Six Sigma SpotLight is a regular feature of the e-Zsigma newsletter, and allows us to introduce one of the global six sigma community's superstars.

 

Ellen Bovarnick joined The Coca-Cola Company in Atlanta in 2001.   As the vice president of Business Process Excellence, she leads the Company’s development and implementation of business excellence initiatives world-wide, based on six sigma methodologies.

 

She brings to this role extensive management experience in designing and implementing processes to enhance servicing customer requirements, focusing operations on accomplishing business strategies, driving accountability, and achieving results.  Prior to joining Coca-Cola, Ellen created and led the deployment of Six Sigma systems and methodologies as the vice president - Six Sigma for the Aerospace Division of Honeywell International, and the senior vice president - Six Sigma Quality at GE Capital Mortgage Corporation.

 

For the past 20 years, Ms. Bovarnick has continued to develop and deploy the six sigma tools and methodologies she mastered as part of the original team of employees at Florida Power & Light that successfully led that company to win the Deming Prize in 1989.  She has coached hundreds of teams through the six sigma tools and methodologies and guided leadership teams in leading and organizing their six sigma efforts.  In 1998 one of her teams won the Rochester Institute of Technology/USA Today Quality Cup for service organizations.

 

Ellen is a licensed attorney, CPA and certified internal auditor. Ellen holds a JD from the University of Denver - College of Law as well as both a MBA and BSBA from Boston University School of Management.
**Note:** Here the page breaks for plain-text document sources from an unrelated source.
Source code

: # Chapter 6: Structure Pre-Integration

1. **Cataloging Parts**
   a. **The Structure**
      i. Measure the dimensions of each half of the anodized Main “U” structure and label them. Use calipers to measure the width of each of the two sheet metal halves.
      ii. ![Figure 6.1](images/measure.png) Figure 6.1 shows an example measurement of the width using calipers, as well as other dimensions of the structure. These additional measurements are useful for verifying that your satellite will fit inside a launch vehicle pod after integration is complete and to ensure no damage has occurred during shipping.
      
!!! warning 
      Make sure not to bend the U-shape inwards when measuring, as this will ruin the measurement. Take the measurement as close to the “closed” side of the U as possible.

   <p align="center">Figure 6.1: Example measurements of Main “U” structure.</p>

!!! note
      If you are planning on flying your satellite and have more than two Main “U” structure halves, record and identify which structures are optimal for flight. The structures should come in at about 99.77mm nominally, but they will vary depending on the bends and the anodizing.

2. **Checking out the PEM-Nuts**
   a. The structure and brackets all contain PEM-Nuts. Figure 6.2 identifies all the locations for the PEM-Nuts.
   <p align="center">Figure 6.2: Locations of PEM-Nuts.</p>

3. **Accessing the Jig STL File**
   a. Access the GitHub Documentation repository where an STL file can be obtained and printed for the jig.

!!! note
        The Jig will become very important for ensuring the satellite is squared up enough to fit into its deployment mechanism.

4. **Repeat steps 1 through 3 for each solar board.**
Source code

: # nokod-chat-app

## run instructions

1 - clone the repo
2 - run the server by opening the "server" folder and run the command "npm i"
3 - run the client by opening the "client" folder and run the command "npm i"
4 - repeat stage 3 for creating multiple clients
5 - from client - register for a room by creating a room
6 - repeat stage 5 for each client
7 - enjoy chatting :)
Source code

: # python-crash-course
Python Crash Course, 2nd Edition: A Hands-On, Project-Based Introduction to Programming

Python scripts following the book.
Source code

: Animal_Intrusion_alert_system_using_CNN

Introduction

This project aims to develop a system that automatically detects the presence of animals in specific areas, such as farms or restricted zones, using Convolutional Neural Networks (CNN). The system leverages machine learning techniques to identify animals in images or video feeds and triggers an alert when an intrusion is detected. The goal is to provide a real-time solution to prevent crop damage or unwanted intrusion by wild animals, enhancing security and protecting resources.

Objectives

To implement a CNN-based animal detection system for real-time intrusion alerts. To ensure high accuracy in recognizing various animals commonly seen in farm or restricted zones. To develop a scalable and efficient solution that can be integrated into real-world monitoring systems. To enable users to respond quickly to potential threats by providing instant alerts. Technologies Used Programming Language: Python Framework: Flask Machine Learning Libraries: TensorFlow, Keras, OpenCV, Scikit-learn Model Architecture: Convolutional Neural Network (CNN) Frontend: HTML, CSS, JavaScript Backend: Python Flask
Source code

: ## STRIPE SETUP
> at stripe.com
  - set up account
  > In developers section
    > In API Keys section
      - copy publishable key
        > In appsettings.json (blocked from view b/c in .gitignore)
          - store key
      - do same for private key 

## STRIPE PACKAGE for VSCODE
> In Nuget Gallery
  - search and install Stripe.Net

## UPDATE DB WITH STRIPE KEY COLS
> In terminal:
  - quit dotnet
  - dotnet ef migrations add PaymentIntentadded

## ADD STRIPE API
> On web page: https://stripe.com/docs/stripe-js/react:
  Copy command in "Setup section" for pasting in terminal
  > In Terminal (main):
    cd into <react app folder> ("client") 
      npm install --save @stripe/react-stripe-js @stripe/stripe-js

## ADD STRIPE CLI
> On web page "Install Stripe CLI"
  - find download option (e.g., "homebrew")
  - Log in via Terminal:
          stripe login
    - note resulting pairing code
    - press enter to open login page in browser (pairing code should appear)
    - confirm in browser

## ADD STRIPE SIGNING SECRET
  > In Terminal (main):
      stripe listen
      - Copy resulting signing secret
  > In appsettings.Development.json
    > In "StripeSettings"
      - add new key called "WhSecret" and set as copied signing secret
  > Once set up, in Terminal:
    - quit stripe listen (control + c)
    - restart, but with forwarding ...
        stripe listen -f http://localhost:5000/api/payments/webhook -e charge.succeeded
She also holds a patent and a copyright for her 6 Sigma Systems and materials.

 

Having met Ellen for the first time in Miami, at the recent IQPC Annual Six Sigma Summit where her teams won two IQPC Six Sigma Awards, we were delighted when she accepted our invitation to be a part of our Six Sigma Spotlight.

 

1.  NEWS:  In the presentation you gave at the IQPC Six Sigma Annual Summit in January, one phrase that jumped out at me on one of the slides was, "The Coca-Cola Company is truly a global company, not simply a US company doing business globally".  Can you share with us what this means in terms of your business culture, products and supporting processes?  How does this differentiate the Coca-Cola Company from other companies with a similar global footprint?

 

ELLEN:  I think the primary differentiation can be made in that we do have hundreds of business cultures that co-exist around the globe… As was the case when I was with General Electric, each of The Coca-Cola Company businesses has a slightly different culture which is often dependent on the local leadership, and further influenced by the business focus within the respective operating units.  This, in conjunction with the real cultural diversities presented by each country and its population drives both subtle as well as often glaring differences that must be taken into consideration when managing an organization as vast as The Coca-Cola Company.  This is what is meant when suggesting that we are truly a global company, and not simply a US company doing business globally.

 

2.  NEWS:  Coca-Cola, the product, was first introduced in 1886 with a daily revenue of 45 cents.  Today, the Coca-Cola Company operates in over 200 countries, owns the world's most recognized trademark, employs 49,000 people, features 400 brands, and is a Fortune 100 company with USD$21 billion in annual revenue!  Process and product management must have been essential for that profitable growth.  What is the burning platform at The Coca-Cola Company that is often identified as a critical to success factor for the introduction or revitalization of business excellence strategies?  Perhaps a better question... IS there a burning platform?

 

ELLEN:  The burning platform today would be execution.  The Coca-Cola Company is really a marketing company when we think about the product line and innovation, but how we manage the value chain, from the suppliers all the way through to the end consumer is all about execution.  When growth is good or profits are high, execution can sometimes be overlooked… you can recover (from mistakes) heroically, and still do well.  In lean or scarce resource times, execution becomes your burning platform.  This could be said for any business and The Coca-Cola Company is no different. The urgency today is about execution.

 

3.  NEWS:  During your presentation, you mentioned "Six Sigma" several times, both in the context of The Coca-Cola Company, as well as in terms of other companies you have worked with in the past.  However, in the presentation documents, I can find only one indirect reference to Six Sigma, and that is the improvement methodology that is being used: DMAIC (Define, Measure, Analyze, Improve, Control) and DMADV (Define, Measure, Analyze, Design, Verify).  With your leadership history in firms formally pursuing Six Sigma strategies, does this indicate a significant difference in the approach you are taking at The Coca-Cola Company?  If we spoke to your leadership team at Coca-Cola about Six Sigma, what would be their response?  How, if at all, does it fit on the leadership radar, or is it there but under a different label?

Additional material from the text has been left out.